= Task details =
Pick each line that has "Best" out of the records.

= Information =
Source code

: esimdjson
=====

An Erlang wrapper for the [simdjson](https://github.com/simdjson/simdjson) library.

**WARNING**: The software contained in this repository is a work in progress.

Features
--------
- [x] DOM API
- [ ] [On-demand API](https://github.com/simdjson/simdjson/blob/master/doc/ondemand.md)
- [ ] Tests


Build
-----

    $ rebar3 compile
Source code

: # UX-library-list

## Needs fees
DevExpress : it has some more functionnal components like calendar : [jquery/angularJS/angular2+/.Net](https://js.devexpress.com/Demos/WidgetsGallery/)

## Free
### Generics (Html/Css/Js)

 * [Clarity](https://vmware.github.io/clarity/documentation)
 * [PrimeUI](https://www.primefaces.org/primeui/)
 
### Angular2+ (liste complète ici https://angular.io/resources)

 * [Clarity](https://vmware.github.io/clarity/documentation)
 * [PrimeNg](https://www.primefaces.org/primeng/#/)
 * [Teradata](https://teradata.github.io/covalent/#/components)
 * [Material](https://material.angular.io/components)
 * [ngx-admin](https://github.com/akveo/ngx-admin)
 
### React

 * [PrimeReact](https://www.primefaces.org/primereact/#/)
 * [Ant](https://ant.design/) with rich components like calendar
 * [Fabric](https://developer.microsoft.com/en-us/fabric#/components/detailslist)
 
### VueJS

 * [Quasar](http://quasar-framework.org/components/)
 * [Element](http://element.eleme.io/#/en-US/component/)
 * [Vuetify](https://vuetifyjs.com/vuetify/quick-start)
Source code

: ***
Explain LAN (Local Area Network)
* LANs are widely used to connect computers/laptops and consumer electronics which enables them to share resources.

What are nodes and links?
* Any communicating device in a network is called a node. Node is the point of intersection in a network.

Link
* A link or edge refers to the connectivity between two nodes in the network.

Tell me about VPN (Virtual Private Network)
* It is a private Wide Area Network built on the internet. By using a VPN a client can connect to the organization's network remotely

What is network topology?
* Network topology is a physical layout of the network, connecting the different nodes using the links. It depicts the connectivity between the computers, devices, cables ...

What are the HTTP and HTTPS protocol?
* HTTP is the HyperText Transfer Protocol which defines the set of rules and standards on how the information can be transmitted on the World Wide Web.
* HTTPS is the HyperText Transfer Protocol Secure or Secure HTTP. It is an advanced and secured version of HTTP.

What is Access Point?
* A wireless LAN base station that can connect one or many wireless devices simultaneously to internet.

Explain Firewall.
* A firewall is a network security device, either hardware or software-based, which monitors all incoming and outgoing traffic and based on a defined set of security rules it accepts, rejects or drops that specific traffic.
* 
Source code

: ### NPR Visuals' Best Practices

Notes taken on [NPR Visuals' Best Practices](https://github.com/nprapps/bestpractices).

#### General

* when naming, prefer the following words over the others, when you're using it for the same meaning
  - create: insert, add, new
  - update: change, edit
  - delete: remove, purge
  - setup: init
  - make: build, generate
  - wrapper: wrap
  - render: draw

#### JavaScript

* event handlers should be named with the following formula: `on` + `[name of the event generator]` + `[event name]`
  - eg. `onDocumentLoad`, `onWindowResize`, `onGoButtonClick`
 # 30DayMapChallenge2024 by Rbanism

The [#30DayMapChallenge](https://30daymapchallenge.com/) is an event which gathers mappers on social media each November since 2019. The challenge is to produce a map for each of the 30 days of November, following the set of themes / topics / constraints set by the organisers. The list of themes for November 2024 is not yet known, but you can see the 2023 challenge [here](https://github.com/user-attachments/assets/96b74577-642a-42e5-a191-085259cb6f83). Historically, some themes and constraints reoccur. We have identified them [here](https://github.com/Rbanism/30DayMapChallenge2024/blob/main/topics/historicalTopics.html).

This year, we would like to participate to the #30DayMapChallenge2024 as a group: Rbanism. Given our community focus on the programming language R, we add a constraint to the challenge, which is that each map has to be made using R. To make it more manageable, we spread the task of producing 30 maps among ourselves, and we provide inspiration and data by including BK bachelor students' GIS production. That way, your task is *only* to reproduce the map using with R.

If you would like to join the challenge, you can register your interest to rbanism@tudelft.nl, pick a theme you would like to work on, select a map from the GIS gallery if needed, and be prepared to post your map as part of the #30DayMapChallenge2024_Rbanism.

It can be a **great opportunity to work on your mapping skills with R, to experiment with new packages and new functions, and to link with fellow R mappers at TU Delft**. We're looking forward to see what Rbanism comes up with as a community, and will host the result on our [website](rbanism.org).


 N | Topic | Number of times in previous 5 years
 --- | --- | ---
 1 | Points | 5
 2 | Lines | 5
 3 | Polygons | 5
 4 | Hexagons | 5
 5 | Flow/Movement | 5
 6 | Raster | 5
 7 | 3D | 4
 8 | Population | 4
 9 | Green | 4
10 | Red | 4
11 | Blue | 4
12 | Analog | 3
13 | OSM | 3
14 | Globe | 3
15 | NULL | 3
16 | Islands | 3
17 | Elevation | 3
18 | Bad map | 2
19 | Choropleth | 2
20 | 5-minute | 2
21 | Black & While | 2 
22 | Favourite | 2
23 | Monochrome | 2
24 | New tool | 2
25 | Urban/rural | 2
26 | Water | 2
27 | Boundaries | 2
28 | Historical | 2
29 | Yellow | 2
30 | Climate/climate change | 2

= Result below =
: ### NPR Visuals' Best Practices
Notes taken on [NPR Visuals' Best Practices](https://github.com/nprapps/bestpractices).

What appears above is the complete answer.